Dataset records |
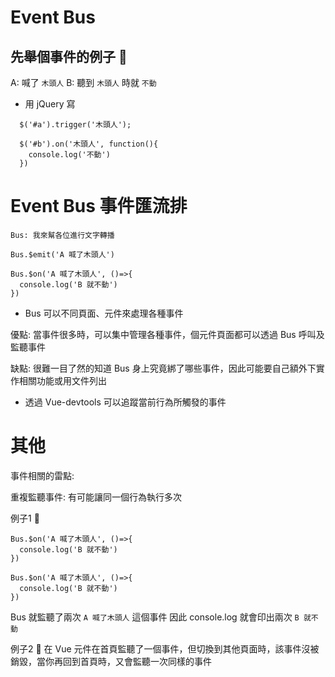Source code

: # Event Bus



## 先舉個事件的例子 🌰

A: 喊了 `木頭人` 
B: 聽到 `木頭人` 時就 `不動`


* 用 jQuery 寫
```
  $('#a').trigger('木頭人');

  $('#b').on('木頭人', function(){
    console.log('不動')
  })
```

# Event Bus 事件匯流排

```
Bus: 我來幫各位進行文字轉播

Bus.$emit('A 喊了木頭人')

Bus.$on('A 喊了木頭人', ()=>{
  console.log('B 就不動')
})
```

* Bus 可以不同頁面、元件來處理各種事件

優點: 當事件很多時，可以集中管理各種事件，個元件頁面都可以透過 Bus 呼叫及監聽事件

缺點: 很難一目了然的知道 Bus 身上究竟綁了哪些事件，因此可能要自己額外下實作相關功能或用文件列出

* 透過 Vue-devtools 可以追蹤當前行為所觸發的事件

# 其他

事件相關的雷點:

重複監聽事件: 有可能讓同一個行為執行多次

例子1 🌰

```
Bus.$on('A 喊了木頭人', ()=>{
  console.log('B 就不動')
})

Bus.$on('A 喊了木頭人', ()=>{
  console.log('B 就不動')
})
```

Bus 就監聽了兩次 `A 喊了木頭人` 這個事件
因此 console.log 就會印出兩次 `B 就不動`

例子2 🌰
在 Vue 元件在首頁監聽了一個事件，但切換到其他頁面時，該事件沒被銷毀，當你再回到首頁時，又會監聽一次同樣的事件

Exercise |
Please print every record exactly as written, without the pictures.

Task output |
Source code

: # Event Bus



## 先舉個事件的例子 🌰

A: 喊了 `木頭人` 
B: 聽到 `木頭人` 時就 `不動`


* 用 jQuery 寫
```
  $('#a').trigger('木頭人');

  $('#b').on('木頭人', function(){
    console.log('不動')
  })
```

# Event Bus 事件匯流排

```
Bus: 我來幫各位進行文字轉播

Bus.$emit('A 喊了木頭人')

Bus.$on('A 喊了木頭人', ()=>{
  console.log('B 就不動')
})
```

* Bus 可以不同頁面、元件來處理各種事件

優點: 當事件很多時，可以集中管理各種事件，個元件頁面都可以透過 Bus 呼叫及監聽事件

缺點: 很難一目了然的知道 Bus 身上究竟綁了哪些事件，因此可能要自己額外下實作相關功能或用文件列出

* 透過 Vue-devtools 可以追蹤當前行為所觸發的事件

# 其他

事件相關的雷點:

重複監聽事件: 有可能讓同一個行為執行多次

例子1 🌰

```
Bus.$on('A 喊了木頭人', ()=>{
  console.log('B 就不動')
})

Bus.$on('A 喊了木頭人', ()=>{
  console.log('B 就不動')
})
```

Bus 就監聽了兩次 `A 喊了木頭人` 這個事件
因此 console.log 就會印出兩次 `B 就不動`

例子2 🌰
在 Vue 元件在首頁監聽了一個事件，但切換到其他頁面時，該事件沒被銷毀，當你再回到首頁時，又會監聽一次同樣的事件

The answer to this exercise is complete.